Low ops: Optimize for ops efficiency in cloud environments by avoiding manual management of indexes, shards, clusters or node types.
Indexing Technique
History
Elastic uses open source Apache Lucene as a storage engine. Lucene started in 1999 as a text-search library on spinning disks. On the other hand, Rockset uses open source RocksDB as its storage engine. RocksDB started in 2012 as an SSD based embedded key-value store used by Facebook and LinkedIn to index massive datasets.
Search vs Converged Indexing
Elasticsearch builds an inverted index and a range index on your data. This means that filter queries and range queries are served optimally. If you enable doc_values, then you have configured Elastic to behave like a document index where you can find all the fields of a record efficiently. The doc_value configuration is similar to a record store (like Postgres or MongoDB) and allows you to do aggregations on a specific column. These aggregations are not as efficient as it could be in a true columnar storage system (like a data warehouse).
On the other hand, Rockset builds a Converged Index on your data, the Converged Index includes an inverted index and range index just like Elasticsearch, but also includes a columnar store (like a data warehouse) and a record store (like Postgres). Rockset stores all values of a single column co-located in the columnar store and Rockset queries serve low selectivity queries (e.g average, standard deviation, min, max) using this columnar store. Since the values of a column are packed together, Rockset can employ vectorization techniques to process large vector of column values very quickly.
Architecture
Decoupling Compute & Storage
Elasticsearch was created in 2010 when the cloud was nascent. It was optimized for the datacenter and does not decouple compute from storage. It has DataNodes that store the index as well as serves queries on the index. The data size and the query performance are closely tied together, and the ratio of compute to storage size is fixed for your hardware. If you need to change this ratio for other use-cases or for managing price-performance for hot-warm-cold data, you have to manually migrate your cluster to run on a different hardware instances.
Rockset, on the other hand, is cloud-native and decouples compute and storage:
- Data is served from hot storage, and automatically backed up on durable cloud storage.
- Compute resources are scaled independently as required.
- The compute resources are used for ingesting data or querying data from hot storage. Scaling compute resources results in instant performance gains.
For every independent workload, you can spin up fully isolated compute resources in the form of Rockset Virtual Instance.This gives your developers flexibility and agility to serve a variety of workloads.

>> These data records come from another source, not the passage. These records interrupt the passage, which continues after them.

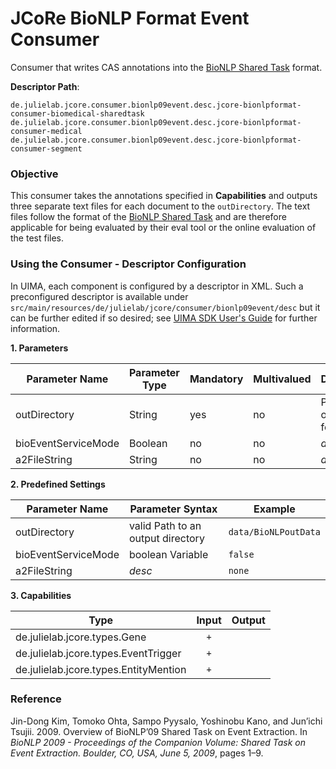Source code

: # JCoRe BioNLP Format Event Consumer
Consumer that writes CAS annotations into the [BioNLP Shared Task](http://www.nactem.ac.uk/tsujii/GENIA/SharedTask/index.shtml#data) format.  

**Descriptor Path**:
```
de.julielab.jcore.consumer.bionlp09event.desc.jcore-bionlpformat-consumer-biomedical-sharedtask
de.julielab.jcore.consumer.bionlp09event.desc.jcore-bionlpformat-consumer-medical
de.julielab.jcore.consumer.bionlp09event.desc.jcore-bionlpformat-consumer-segment
```
 
### Objective
This consumer takes the annotations specified in **Capabilities** and outputs three separate text files for each document to the  `outDirectory`. The text files follow the format of the [BioNLP Shared Task](http://www.nactem.ac.uk/tsujii/GENIA/SharedTask/index.shtml#data) and are therefore applicable for being evaluated by their eval tool or the online evaluation of the test files.

### Using the Consumer - Descriptor Configuration
In UIMA, each component is configured by a descriptor in XML. Such a preconfigured descriptor is available under `src/main/resources/de/julielab/jcore/consumer/bionlp09event/desc` but it can be further edited if so desired; see [UIMA SDK User's Guide](https://uima.apache.org/downloads/releaseDocs/2.1.0-incubating/docs/html/tools/tools.html#ugr.tools.cde) for further information.
 
 **1. Parameters**

| Parameter Name | Parameter Type | Mandatory | Multivalued | Description |
|----------------|----------------|-----------|-------------|-------------|
| outDirectory | String | yes | no | Path to an output folder |
| bioEventServiceMode | Boolean | no | no | *desc here* |
| a2FileString | String | no | no | *desc here* | 

**2. Predefined Settings**

| Parameter Name | Parameter Syntax | Example |
|----------------|------------------|---------|
| outDirectory | valid Path to an output directory | `data/BioNLPoutData` |
| bioEventServiceMode | boolean Variable | `false` |
| a2FileString | *desc* | `none` |

**3. Capabilities**

| Type | Input | Output |
|------|:-----:|:------:|
| de.julielab.jcore.types.Gene | `+` |  |
| de.julielab.jcore.types.EventTrigger | `+` |  |
| de.julielab.jcore.types.EntityMention | `+` |  |
 
### Reference
Jin-Dong Kim, Tomoko Ohta, Sampo Pyysalo, Yoshinobu Kano, and Jun’ichi Tsujii. 2009. Overview of BioNLP’09 Shared Task on Event Extraction. In *BioNLP 2009 - Proceedings of the Companion Volume: Shared Task on Event Extraction. Boulder, CO, USA, June 5, 2009*, pages 1–9.

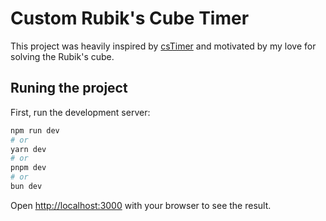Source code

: # Custom Rubik's Cube Timer

This project was heavily inspired by [csTimer](https://cstimer.net/) and motivated by my love for solving the Rubik's cube.

## Runing the project 

First, run the development server:

```bash
npm run dev
# or
yarn dev
# or
pnpm dev
# or
bun dev
```

Open [http://localhost:3000](http://localhost:3000) with your browser to see the result.
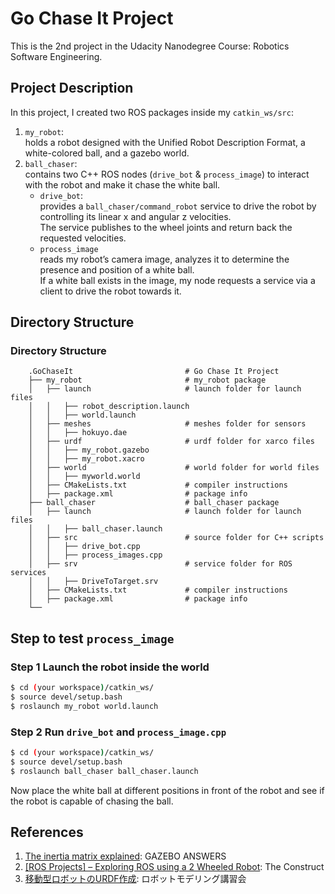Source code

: # Go Chase It Project  
This is the 2nd project in the Udacity Nanodegree Course: Robotics Software Engineering.  
  
## Project Description  
In this project, I created two ROS packages inside my `catkin_ws/src`:  
1. `my_robot`:  
holds a robot designed with the Unified Robot Description Format, a white-colored ball, and a gazebo world.  
2. `ball_chaser`:  
contains two C++ ROS nodes (`drive_bot` & `process_image`) to interact with the robot and make it chase the white ball.  
    - `drive_bot`:  
    provides a `ball_chaser/command_robot` service to drive the robot by controlling its linear x and angular z velocities.  
    The service publishes to the wheel joints and return back the requested velocities.  
    - `process_image`  
    reads my robot’s camera image, analyzes it to determine the presence and position of a white ball.  
    If a white ball exists in the image, my node requests a service via a client to drive the robot towards it.  
    
## Directory Structure  
### Directory Structure
```
    .GoChaseIt                         # Go Chase It Project
    ├── my_robot                       # my_robot package                   
    │   ├── launch                     # launch folder for launch files   
    │   │   ├── robot_description.launch
    │   │   ├── world.launch
    │   ├── meshes                     # meshes folder for sensors
    │   │   ├── hokuyo.dae
    │   ├── urdf                       # urdf folder for xarco files
    │   │   ├── my_robot.gazebo
    │   │   ├── my_robot.xacro
    │   ├── world                      # world folder for world files
    │   │   ├── myworld.world
    │   ├── CMakeLists.txt             # compiler instructions
    │   ├── package.xml                # package info
    ├── ball_chaser                    # ball_chaser package                   
    │   ├── launch                     # launch folder for launch files   
    │   │   ├── ball_chaser.launch
    │   ├── src                        # source folder for C++ scripts
    │   │   ├── drive_bot.cpp
    │   │   ├── process_images.cpp
    │   ├── srv                        # service folder for ROS services
    │   │   ├── DriveToTarget.srv
    │   ├── CMakeLists.txt             # compiler instructions
    │   ├── package.xml                # package info                  
    └──                                                           
```
 
## Step to test `process_image`
### Step 1 Launch the robot inside the world 
```sh
$ cd (your workspace)/catkin_ws/  
$ source devel/setup.bash  
$ roslaunch my_robot world.launch
```
### Step 2 Run `drive_bot` and `process_image.cpp`  
```sh
$ cd (your workspace)/catkin_ws/  
$ source devel/setup.bash  
$ roslaunch ball_chaser ball_chaser.launch
```
Now place the white ball at different positions in front of the robot and see if the robot is capable of chasing the ball.

 
## References  
1. [The inertia matrix explained](http://answers.gazebosim.org/question/4372/the-inertia-matrix-explained/): GAZEBO ANSWERS  
2. [[ROS Projects] – Exploring ROS using a 2 Wheeled Robot](http://www.theconstructsim.com/ros-projects-exploring-ros-using-2-wheeled-robot-part-1/): The Construct  
3. [移動型ロボットのURDF作成](https://gbiggs.github.io/rosjp_urdf_tutorial_text/mobile_robot_urdf.html): ロボットモデリング講習会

Scaling storage independently from compute allows developers to seamlessly control their price-performance over the lifecycle of the dataset, simply by adjusting the compute allocation over time. This type of hardware efficiency, combined with serverless operations results in efficiency up to 50% lower Total Cost of Ownership (TCO) when using Rockset versus Elasticsearch for real-time analytics.
Separation of Durability and Performance
Elasticsearch adopts a shared-nothing storage architecture where data durability is guaranteed via replication among data nodes. This architecture was common in the pre-cloud days of 2010 when data stacks were mostly deployed on-premises. Depending on the failure rate of your hardware, you would typically configure two or three replicas of your index. Even if an index is not being queried aggressively, you still need to keep these replicas for durability of your data. You have to manually configure the resiliency of new writes.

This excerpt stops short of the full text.